Activity:
Every line in the records below that holds the word "在上面的代码中" is to be copied.

Material for this task:
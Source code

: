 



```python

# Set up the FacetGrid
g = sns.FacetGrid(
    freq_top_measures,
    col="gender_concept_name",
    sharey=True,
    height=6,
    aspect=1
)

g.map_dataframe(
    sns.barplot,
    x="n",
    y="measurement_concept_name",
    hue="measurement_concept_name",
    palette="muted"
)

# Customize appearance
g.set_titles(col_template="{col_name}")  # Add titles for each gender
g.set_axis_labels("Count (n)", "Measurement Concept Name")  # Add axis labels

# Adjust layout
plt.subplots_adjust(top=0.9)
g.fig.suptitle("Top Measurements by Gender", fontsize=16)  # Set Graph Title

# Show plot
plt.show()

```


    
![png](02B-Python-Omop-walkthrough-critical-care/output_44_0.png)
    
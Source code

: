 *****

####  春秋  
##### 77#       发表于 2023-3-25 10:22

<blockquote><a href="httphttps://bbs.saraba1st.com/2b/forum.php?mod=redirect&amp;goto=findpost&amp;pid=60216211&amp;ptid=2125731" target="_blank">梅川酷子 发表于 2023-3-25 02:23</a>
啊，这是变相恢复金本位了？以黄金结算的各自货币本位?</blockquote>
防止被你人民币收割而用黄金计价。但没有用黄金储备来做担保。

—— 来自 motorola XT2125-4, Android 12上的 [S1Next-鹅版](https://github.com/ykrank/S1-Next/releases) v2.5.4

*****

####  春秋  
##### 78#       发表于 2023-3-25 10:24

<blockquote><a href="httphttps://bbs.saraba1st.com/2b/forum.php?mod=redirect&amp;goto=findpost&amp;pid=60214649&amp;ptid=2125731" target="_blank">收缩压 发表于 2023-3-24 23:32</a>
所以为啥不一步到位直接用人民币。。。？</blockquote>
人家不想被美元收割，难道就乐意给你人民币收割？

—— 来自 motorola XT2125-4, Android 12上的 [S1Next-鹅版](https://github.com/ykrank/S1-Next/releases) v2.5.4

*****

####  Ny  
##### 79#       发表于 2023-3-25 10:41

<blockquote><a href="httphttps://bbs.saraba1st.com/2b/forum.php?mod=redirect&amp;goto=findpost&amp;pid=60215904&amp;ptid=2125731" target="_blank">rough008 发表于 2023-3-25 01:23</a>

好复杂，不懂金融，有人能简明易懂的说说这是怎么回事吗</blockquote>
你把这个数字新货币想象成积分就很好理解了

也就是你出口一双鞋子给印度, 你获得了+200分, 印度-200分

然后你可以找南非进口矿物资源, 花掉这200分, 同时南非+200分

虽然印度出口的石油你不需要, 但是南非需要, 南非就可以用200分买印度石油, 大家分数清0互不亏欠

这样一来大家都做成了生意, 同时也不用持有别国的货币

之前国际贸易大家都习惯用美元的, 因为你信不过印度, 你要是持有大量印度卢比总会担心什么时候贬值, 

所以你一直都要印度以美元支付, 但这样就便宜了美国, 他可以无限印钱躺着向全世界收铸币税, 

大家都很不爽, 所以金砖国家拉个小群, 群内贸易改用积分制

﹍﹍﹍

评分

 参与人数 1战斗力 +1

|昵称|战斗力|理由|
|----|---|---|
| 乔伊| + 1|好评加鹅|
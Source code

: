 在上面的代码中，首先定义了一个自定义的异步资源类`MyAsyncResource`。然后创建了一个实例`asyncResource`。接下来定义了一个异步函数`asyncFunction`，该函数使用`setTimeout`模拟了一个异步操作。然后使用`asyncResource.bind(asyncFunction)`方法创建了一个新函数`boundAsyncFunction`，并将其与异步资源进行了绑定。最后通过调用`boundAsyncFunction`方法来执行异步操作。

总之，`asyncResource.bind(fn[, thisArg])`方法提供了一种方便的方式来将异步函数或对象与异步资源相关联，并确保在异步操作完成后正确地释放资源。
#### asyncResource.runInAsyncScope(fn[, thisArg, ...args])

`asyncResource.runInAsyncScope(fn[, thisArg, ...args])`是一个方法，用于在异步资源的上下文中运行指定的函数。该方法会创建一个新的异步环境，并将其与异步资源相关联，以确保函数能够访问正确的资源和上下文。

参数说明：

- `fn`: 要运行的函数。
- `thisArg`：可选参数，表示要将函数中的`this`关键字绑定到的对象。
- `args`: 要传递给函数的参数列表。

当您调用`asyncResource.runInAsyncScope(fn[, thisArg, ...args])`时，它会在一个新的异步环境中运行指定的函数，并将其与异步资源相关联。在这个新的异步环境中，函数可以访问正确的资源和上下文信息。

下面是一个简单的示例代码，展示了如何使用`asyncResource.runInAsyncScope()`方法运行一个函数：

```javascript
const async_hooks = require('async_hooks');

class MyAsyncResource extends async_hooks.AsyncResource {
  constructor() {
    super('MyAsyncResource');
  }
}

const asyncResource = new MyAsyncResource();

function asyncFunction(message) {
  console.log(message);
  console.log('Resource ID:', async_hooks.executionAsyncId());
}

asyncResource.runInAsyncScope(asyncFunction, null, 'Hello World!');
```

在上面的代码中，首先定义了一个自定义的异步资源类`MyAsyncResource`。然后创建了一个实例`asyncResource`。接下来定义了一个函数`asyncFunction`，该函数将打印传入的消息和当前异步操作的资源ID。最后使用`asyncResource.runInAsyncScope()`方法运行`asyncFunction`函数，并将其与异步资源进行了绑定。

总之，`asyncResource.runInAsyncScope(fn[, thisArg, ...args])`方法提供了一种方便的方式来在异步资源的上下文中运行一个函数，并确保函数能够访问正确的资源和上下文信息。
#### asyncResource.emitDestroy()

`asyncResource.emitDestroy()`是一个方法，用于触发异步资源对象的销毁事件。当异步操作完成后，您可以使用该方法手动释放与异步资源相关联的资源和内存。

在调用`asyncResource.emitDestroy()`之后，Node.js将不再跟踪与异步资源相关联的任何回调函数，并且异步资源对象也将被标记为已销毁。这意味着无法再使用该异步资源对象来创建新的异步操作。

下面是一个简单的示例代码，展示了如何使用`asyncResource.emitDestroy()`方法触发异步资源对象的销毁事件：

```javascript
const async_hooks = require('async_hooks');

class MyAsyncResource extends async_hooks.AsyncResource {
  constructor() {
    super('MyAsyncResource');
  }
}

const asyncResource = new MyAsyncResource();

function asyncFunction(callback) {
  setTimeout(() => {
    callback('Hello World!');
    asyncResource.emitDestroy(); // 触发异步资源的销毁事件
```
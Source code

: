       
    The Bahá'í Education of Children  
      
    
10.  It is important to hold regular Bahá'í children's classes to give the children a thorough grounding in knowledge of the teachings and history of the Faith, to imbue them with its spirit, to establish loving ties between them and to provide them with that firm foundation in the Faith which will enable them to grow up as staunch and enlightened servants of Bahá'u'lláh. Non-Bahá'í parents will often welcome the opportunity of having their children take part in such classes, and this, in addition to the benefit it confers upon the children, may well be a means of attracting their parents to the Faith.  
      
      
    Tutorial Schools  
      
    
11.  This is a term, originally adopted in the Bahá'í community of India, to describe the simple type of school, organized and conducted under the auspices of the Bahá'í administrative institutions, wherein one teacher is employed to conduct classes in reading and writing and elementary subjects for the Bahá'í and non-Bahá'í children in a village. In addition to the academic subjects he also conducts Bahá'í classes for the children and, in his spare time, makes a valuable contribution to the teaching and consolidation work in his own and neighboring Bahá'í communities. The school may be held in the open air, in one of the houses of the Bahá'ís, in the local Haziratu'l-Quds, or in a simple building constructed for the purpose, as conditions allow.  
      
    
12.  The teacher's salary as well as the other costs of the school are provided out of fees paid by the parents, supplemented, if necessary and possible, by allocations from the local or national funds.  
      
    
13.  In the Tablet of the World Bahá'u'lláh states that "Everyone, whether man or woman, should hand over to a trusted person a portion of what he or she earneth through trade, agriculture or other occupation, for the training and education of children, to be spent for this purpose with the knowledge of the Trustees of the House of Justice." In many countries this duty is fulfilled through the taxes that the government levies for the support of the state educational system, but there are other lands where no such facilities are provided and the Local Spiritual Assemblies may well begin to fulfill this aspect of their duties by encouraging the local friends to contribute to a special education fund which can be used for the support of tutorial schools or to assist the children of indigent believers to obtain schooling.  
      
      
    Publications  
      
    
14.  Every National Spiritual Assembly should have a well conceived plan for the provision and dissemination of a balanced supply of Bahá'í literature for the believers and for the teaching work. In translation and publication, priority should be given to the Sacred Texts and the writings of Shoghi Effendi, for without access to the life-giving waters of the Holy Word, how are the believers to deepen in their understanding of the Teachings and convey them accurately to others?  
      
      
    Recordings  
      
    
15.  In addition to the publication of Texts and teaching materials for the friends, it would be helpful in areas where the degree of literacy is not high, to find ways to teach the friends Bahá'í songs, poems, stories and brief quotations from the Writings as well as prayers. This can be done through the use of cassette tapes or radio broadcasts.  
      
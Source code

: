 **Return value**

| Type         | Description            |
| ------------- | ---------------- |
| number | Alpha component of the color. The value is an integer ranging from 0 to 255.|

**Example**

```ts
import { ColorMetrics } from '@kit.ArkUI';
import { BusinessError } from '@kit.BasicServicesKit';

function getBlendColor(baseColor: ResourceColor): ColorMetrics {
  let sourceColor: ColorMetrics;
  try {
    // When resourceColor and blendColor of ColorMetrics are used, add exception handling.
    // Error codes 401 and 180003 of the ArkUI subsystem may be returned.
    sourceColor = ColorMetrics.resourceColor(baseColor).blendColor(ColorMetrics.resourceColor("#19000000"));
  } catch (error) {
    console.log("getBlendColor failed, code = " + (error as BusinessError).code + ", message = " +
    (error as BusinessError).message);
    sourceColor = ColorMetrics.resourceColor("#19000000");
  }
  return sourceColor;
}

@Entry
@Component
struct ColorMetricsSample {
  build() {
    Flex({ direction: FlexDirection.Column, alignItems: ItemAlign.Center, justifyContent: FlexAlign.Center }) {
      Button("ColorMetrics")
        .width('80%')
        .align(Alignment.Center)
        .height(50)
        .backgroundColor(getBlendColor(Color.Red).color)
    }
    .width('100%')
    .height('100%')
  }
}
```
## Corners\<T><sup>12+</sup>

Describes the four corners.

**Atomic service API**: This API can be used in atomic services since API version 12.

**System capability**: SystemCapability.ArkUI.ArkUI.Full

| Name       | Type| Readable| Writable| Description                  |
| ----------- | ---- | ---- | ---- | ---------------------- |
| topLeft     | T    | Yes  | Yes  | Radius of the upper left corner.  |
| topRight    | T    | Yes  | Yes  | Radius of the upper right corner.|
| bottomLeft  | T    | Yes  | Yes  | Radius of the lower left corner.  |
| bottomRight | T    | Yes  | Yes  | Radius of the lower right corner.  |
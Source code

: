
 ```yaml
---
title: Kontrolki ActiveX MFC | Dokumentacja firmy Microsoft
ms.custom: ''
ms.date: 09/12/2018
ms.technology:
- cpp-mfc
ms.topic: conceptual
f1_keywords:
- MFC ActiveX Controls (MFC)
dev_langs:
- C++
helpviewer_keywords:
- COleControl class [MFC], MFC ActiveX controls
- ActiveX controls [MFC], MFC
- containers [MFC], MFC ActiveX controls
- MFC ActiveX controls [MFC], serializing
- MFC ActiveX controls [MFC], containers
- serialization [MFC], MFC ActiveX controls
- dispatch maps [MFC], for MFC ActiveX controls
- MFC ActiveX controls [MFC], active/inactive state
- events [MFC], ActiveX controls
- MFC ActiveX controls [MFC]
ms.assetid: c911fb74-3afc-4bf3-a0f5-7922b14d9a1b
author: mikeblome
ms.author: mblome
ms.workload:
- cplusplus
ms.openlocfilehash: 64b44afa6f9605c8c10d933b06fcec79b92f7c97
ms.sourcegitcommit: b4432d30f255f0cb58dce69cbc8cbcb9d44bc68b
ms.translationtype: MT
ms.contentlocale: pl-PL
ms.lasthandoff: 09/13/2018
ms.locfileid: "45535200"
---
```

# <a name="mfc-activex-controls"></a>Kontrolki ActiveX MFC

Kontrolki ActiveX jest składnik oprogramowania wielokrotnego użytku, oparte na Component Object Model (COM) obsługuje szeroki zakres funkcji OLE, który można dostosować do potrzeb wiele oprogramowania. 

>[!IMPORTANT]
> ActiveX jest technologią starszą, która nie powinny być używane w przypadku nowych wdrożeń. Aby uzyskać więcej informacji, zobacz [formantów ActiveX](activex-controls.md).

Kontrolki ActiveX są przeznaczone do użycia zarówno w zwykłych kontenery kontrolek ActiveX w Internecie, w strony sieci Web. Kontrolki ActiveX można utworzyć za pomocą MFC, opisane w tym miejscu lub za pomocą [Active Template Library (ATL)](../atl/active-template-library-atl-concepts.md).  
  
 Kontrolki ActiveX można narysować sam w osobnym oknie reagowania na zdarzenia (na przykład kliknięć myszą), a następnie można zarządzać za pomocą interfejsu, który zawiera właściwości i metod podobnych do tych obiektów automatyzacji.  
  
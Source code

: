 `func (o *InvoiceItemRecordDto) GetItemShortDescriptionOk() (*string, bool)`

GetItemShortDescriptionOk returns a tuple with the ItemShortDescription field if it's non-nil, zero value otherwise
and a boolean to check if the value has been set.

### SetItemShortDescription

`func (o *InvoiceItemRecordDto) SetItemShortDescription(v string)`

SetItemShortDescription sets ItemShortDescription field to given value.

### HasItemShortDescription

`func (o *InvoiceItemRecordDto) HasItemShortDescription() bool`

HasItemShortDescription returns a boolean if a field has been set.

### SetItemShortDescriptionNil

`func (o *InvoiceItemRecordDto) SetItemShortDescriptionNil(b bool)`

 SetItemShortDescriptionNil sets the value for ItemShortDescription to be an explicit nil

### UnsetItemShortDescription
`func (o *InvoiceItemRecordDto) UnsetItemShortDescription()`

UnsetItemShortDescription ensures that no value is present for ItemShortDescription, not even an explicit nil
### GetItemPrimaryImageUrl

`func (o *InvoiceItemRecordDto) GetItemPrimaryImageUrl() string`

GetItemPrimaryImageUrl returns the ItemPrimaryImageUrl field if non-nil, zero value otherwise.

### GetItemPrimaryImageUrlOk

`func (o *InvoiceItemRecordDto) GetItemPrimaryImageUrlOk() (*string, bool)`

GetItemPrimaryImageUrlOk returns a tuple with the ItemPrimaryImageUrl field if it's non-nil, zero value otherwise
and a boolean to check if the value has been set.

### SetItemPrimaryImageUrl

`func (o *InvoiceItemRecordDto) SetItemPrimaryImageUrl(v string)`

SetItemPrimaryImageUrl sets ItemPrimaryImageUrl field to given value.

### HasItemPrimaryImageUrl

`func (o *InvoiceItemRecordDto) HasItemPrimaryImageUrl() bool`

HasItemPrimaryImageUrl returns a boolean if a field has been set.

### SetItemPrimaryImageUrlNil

Solved exercise:
: 在上面的代码中，首先定义了一个自定义的异步资源类`MyAsyncResource`。然后创建了一个实例`asyncResource`。接下来定义了一个异步函数`asyncFunction`，该函数使用`setTimeout`模拟了一个异步操作。然后使用`asyncResource.bind(asyncFunction)`方法创建了一个新函数`boundAsyncFunction`，并将其与异步资源进行了绑定。最后通过调用`boundAsyncFunction`方法来执行异步操作。
在上面的代码中，首先定义了一个自定义的异步资源类`MyAsyncResource`。然后创建了一个实例`asyncResource`。接下来定义了一个函数`asyncFunction`，该函数将打印传入的消息和当前异步操作的资源ID。最后使用`asyncResource.runInAsyncScope()`方法运行`asyncFunction`函数，并将其与异步资源进行了绑定。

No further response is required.